Photo: Courtesy of Penn School of Veterinary Medicine / Penn School of Veterinary Medicine

Penn School of Veterinary Medicine’s Ryan Hospital has been designated by the American College of Veterinary Emergency and Critical Care as the only Veterinary Trauma Center in Pennsylvania on Monday, and one of just nine centers nationwide.

Erica Reineke, an assistant professor in emergency and critical care at the Vet School, said the award is “a recognition of the type of care we can provide… [which is] state-of-the-art and comprehensive.”

According to a press release from the Vet School, Veterinary Trauma Centers are chosen based on the ability to “provide total care for … the small animal trauma patient” and the “availability of board-certified specialists for consultation … in the fields of emergency and critical care, surgery, and radiology.”

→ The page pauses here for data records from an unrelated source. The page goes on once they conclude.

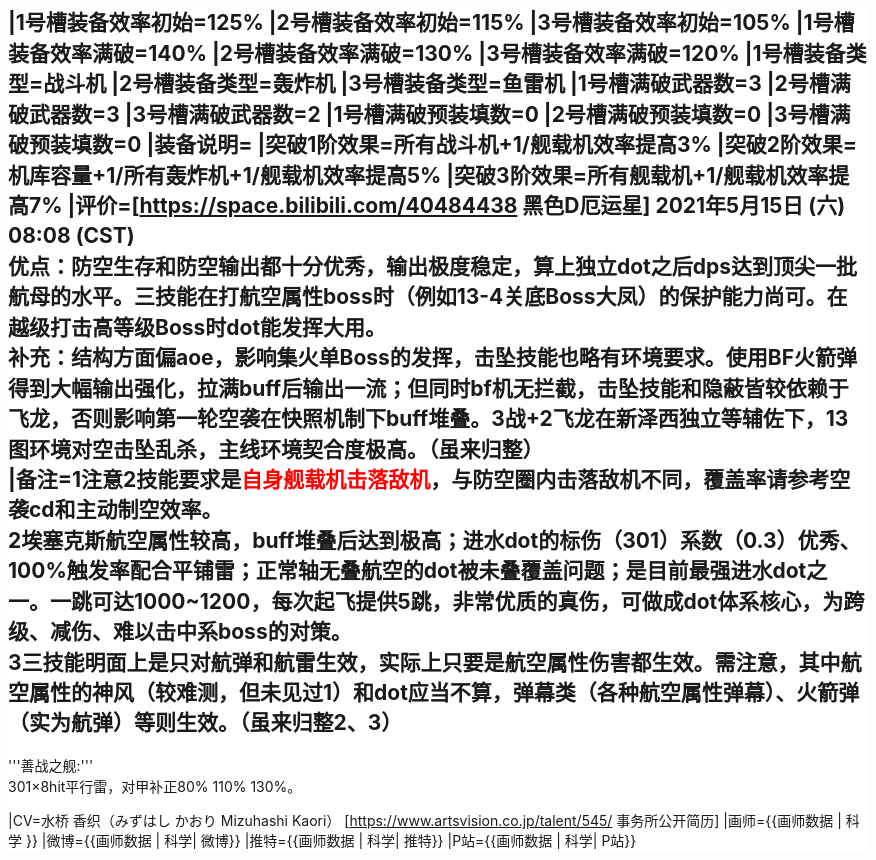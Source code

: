 |1号槽装备效率初始=125%
|2号槽装备效率初始=115%
|3号槽装备效率初始=105%
|1号槽装备效率满破=140%
|2号槽装备效率满破=130%
|3号槽装备效率满破=120%
|1号槽装备类型=战斗机
|2号槽装备类型=轰炸机
|3号槽装备类型=鱼雷机
|1号槽满破武器数=3
|2号槽满破武器数=3
|3号槽满破武器数=2
|1号槽满破预装填数=0
|2号槽满破预装填数=0
|3号槽满破预装填数=0
|装备说明=
|突破1阶效果=所有战斗机+1/舰载机效率提高3%
|突破2阶效果=机库容量+1/所有轰炸机+1/舰载机效率提高5%
|突破3阶效果=所有舰载机+1/舰载机效率提高7%
|评价=[https://space.bilibili.com/40484438 黑色D厄运星] 2021年5月15日 (六) 08:08 (CST)<br>
优点：防空生存和防空输出都十分优秀，输出极度稳定，算上独立dot之后dps达到顶尖一批航母的水平。三技能在打航空属性boss时（例如13-4关底Boss大凤）的保护能力尚可。在越级打击高等级Boss时dot能发挥大用。<br>
补充：结构方面偏aoe，影响集火单Boss的发挥，击坠技能也略有环境要求。使用BF火箭弹得到大幅输出强化，拉满buff后输出一流；但同时bf机无拦截，击坠技能和隐蔽皆较依赖于飞龙，否则影响第一轮空袭在快照机制下buff堆叠。3战+2飞龙在新泽西独立等辅佐下，13图环境对空击坠乱杀，主线环境契合度极高。（虽来归整）<br>
|备注=1注意2技能要求是<span style="color:red;">自身舰载机击落敌机</span>，与防空圈内击落敌机不同，覆盖率请参考空袭cd和主动制空效率。<br>
2埃塞克斯航空属性较高，buff堆叠后达到极高；进水dot的标伤（301）系数（0.3）优秀、100%触发率配合平铺雷；正常轴无叠航空的dot被未叠覆盖问题；是目前最强进水dot之一。一跳可达1000~1200，每次起飞提供5跳，非常优质的真伤，可做成dot体系核心，为跨级、减伤、难以击中系boss的对策。<br>
3三技能明面上是只对航弹和航雷生效，实际上只要是航空属性伤害都生效。需注意，其中航空属性的神风（较难测，但未见过1）和dot应当不算，弹幕类（各种航空属性弹幕）、火箭弹（实为航弹）等则生效。（虽来归整2、3）<br>
----
'''善战之舰:'''<br>
301×8hit平行雷，对甲补正80% 110% 130%。


|CV=水桥 香织（みずはし かおり Mizuhashi Kaori） [https://www.artsvision.co.jp/talent/545/ 事务所公开简历]
|画师={{画师数据 | 科学 }}
|微博={{画师数据 | 科学| 微博}}
|推特={{画师数据 | 科学| 推特}}
|P站={{画师数据 | 科学| P站}}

Chief of the Section of Critical Care at the Vet School Kenneth Drobatz said that the 400-person board of ACVECC had created a list of qualities necessary for a veterinary hospital to be considered a Trauma Center and then judged hospitals throughout the country to award the new distinction.

However, as Drobatz explained, the hospital “didn’t have to change anything when [ACVECC] developed these criteria,” he said, “but we’re now being recognized for what we’ve been doing already.”

Drobatz added that Penn Vet sees high numbers of trauma patients. “Big cities create a lot of opportunities for animals to suffer,” he explained, “We see gunshot wounds, stabbings, animals hit by trains and cars [and] animals jumping out of high rises.”

Penn Vet’s location in Philadelphia has allowed it to develop a procedure for the kinds of acute animal trauma caused by an urban setting. Many veterinary hospitals, which tend to be located in more rural areas, have less experience with injuries like gunshot wounds.

Reineke hoped that ACVECC’s Veterinary Trauma Center distinction would also help top veterinary hospitals to work together in the future.

She said that the recognized Centers aim to create a trauma registry, in which they would detail cases and their outcomes in order to provide better care. She added that “it’s modeled after what they’re doing in human medicine: hospitals recognizing and collaborating with other hospitals,” and ultimately the registry would allow veterinary hospitals to “continue to gather data to further our knowledge.”

The staff at Penn Vet see the new title of Veterinary Trauma Center as a reflection of the work they have done.

“It’s a wonderful thing,” assistant veterinary tech supervisor Elisa Rogers said. “We have a really solid emergency room, and being designated as a trauma center is quite a feat for us.”